Abstract 2639: A Randomized Comparison of Paclitaxel-Eluting Stents vs. Intra-coronary Brachytherapy in the Treatment of In-stent Restenosis: Intravascular Ultrasound Results from the TAXUS-V ISR Trial
Background: The TAXUS-V in-stent restenosis (ISR) trial demonstrated that the polymer-based, paclitaxel-eluting TAXUS stent (PES) is effective for the treatment of bare metal stent restenosis. The aim of this intravascular ultrasound (IVUS) substudy was to compare 9-month in-stent neointimal hyperplasia in PES vs. balloon angioplasty with beta source intra-coronary brachytherapy (IBT).
Methods: The TAXUS-V ISR trial was a 37-center, randomized trial comparing PES vs. IBT. IVUS analysis was performed for the entire stent segment; neointima was calculated as stent minus lumen. Complete 9-month IVUS data are available in 83 randomized patients (41 IBT, 42 PES).
Results: As expected, PES implantation resulted in a significant increase in mean lumen area (5.4±1.8 mm2 IBT vs. 6.5±1.8 mm2 PES; p<0.01) and a significant decrease in mean neointimal area (2.3±1.3 mm2 IBT vs. 0.0±0.0 mm2 PES; p<0.001) immediately post-procedure, with no difference in mean vessel area. At 9-month follow-up, mean neointimal area was significantly reduced with PES implantation (2.5±1.2 mm2 IBT vs. 0.9±0.8 mm2 PES; p<0.001), corresponding to a significant decrease in in-stent net volume obstruction (32.4±11.7% IBT vs. 12.2±10.3% PES; p<0.001).

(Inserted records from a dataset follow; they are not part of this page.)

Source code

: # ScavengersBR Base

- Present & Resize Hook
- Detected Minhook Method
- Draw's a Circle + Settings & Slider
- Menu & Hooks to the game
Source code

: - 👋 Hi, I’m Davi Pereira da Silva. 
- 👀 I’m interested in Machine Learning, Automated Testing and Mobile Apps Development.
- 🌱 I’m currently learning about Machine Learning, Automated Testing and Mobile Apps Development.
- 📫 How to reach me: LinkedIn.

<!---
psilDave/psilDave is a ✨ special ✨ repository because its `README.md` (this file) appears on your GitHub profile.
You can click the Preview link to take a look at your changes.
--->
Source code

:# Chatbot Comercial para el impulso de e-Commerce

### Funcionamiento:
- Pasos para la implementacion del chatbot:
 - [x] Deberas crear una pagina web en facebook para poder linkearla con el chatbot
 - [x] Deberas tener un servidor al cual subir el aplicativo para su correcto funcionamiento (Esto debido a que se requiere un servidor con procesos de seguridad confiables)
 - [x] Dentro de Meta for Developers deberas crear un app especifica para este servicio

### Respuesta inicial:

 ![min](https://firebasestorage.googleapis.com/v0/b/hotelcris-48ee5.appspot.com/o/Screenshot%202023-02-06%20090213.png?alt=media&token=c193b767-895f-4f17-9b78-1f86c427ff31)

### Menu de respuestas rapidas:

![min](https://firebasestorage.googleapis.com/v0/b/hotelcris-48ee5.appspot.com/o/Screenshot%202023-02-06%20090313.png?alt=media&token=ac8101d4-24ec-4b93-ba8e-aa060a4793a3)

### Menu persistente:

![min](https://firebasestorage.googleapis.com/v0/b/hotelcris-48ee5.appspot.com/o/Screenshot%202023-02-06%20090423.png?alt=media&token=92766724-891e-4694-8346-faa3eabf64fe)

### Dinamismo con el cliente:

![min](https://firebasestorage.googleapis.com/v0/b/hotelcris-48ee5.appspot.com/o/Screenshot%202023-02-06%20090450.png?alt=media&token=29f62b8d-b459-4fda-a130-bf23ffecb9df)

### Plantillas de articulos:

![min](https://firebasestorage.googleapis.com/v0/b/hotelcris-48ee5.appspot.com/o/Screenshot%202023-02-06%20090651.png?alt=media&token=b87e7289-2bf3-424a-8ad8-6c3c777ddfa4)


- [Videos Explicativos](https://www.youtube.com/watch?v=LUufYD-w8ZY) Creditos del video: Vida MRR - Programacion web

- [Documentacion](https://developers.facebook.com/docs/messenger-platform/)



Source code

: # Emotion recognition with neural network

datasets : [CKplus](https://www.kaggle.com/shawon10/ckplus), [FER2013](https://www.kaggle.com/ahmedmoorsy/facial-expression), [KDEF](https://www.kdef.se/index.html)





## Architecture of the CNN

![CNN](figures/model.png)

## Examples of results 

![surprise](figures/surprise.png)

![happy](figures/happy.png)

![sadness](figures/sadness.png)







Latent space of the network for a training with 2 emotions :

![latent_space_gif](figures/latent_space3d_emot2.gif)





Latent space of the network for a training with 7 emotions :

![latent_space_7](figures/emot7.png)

Conclusion: Previous reports demonstrate significant clinical and angiographic benefits of PES for the treatment of ISR. IVUS results suggest these benefits correlate with greater acute luminal gain and reduced neointimal hyperplasia compared to IBT, with a subsequent marked reduction in in-stent volumetric obstruction.